━━ Input for this task ━━

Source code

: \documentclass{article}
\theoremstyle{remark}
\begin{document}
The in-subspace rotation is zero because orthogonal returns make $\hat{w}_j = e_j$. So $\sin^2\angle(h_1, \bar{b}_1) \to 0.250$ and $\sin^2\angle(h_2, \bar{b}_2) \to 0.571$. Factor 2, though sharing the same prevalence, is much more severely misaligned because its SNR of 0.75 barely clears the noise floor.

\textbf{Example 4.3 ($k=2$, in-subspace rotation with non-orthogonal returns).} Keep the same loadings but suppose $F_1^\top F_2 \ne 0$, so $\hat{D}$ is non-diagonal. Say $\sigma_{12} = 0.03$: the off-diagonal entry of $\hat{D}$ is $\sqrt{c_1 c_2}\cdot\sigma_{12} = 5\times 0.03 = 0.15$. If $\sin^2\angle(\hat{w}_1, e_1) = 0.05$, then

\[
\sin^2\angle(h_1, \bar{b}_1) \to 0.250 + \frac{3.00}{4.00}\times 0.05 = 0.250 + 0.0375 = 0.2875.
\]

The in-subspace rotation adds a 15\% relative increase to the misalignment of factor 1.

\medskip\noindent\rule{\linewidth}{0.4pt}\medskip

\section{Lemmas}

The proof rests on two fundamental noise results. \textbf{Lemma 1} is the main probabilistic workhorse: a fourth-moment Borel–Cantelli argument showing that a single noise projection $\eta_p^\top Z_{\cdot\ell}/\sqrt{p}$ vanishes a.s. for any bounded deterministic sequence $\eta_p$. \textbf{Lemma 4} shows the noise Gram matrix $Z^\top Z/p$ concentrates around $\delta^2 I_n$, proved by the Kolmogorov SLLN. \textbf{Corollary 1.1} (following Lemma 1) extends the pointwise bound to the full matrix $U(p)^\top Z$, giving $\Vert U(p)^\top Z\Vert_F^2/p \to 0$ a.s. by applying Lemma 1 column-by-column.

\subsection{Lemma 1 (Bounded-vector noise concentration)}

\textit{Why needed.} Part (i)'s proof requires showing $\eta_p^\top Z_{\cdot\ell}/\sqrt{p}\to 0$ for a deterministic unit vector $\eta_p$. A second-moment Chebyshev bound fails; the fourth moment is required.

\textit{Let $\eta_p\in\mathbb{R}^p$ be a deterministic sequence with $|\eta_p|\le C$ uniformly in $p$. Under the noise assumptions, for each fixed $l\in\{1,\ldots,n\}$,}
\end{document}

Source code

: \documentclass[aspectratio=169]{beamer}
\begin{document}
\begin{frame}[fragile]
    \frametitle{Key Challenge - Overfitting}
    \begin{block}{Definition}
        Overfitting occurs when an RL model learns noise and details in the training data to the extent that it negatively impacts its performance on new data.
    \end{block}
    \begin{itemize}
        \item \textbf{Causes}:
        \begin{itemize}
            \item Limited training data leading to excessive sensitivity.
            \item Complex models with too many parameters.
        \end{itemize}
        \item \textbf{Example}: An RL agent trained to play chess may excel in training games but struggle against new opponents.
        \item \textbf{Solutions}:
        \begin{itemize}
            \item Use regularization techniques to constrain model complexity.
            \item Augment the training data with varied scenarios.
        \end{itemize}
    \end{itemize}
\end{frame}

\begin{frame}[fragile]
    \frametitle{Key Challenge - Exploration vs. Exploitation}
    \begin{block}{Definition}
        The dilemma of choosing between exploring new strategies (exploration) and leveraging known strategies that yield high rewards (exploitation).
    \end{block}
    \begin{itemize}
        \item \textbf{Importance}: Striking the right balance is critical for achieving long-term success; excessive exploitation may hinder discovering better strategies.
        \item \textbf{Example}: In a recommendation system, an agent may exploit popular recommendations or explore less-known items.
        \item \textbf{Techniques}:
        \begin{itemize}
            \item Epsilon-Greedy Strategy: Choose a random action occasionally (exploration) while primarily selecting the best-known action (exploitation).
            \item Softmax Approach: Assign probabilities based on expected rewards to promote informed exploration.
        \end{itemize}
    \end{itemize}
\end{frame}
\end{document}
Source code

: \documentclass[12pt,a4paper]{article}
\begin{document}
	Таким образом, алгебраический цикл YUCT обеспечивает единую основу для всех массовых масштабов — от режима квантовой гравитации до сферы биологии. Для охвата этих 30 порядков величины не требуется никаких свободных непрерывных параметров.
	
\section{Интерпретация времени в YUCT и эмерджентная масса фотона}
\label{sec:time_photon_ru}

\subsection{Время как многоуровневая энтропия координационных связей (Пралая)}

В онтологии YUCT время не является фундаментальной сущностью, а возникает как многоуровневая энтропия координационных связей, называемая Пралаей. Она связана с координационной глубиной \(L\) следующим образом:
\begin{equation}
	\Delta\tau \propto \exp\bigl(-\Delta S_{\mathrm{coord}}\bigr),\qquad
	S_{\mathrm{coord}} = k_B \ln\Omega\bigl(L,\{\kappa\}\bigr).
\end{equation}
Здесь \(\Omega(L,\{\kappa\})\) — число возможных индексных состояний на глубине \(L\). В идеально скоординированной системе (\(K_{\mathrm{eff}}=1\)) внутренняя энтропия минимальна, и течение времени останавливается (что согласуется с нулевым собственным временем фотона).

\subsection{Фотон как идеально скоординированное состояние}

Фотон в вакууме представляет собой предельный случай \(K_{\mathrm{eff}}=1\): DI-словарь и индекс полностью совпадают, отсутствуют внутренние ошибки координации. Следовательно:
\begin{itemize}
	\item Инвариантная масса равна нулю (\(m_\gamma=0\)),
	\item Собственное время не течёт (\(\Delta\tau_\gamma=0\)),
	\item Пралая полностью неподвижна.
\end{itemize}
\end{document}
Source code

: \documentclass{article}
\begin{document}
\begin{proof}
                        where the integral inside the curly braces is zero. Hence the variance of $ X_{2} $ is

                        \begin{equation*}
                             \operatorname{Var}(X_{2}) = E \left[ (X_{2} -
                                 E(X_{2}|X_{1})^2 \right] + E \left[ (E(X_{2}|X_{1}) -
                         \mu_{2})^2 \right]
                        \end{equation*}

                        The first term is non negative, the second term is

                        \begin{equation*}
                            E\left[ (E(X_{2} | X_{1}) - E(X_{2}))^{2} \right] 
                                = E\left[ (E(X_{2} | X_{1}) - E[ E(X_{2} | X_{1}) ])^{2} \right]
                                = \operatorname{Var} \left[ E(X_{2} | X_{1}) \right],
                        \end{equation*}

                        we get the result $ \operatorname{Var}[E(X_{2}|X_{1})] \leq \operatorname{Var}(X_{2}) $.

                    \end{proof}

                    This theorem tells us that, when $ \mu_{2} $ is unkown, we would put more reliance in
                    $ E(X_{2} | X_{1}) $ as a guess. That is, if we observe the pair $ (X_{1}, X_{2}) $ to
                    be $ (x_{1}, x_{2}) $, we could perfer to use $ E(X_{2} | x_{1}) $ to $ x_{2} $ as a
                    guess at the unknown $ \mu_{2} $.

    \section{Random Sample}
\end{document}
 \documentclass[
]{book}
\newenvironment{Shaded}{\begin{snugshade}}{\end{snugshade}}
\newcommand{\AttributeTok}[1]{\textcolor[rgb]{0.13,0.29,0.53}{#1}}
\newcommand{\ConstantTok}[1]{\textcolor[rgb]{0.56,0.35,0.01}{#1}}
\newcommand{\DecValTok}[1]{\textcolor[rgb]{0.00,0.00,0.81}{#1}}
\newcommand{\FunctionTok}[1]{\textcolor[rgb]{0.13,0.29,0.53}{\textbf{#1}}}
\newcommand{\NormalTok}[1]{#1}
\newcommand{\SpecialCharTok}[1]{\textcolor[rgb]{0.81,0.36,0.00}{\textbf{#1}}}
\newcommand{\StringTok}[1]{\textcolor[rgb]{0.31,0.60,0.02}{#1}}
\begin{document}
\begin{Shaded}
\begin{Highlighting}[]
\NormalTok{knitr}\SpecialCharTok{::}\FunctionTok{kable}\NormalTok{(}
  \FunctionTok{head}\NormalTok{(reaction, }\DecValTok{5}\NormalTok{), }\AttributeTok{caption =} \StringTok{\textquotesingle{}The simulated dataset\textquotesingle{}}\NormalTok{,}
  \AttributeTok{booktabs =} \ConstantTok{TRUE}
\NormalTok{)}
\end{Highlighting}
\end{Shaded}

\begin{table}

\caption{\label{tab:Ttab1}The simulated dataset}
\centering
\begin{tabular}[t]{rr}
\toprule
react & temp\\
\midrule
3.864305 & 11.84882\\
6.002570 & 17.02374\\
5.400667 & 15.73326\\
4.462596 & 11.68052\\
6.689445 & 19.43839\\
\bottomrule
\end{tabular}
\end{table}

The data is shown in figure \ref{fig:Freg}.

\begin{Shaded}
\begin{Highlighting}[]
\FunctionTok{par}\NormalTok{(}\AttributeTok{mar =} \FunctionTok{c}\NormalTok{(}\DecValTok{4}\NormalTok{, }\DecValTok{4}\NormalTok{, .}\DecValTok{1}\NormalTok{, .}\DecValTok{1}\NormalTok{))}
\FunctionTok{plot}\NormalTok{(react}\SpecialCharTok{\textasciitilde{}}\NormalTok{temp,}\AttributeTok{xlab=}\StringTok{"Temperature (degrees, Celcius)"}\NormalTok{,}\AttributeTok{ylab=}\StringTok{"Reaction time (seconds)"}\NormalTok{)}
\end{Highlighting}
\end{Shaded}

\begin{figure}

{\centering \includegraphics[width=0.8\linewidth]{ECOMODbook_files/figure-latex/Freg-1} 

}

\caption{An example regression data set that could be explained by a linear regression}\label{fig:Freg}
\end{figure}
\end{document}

━━━

◆ What you need to do:
Would you tally the lines above holding "coord" and reply with the total alone?

◆ Exercise answer:
2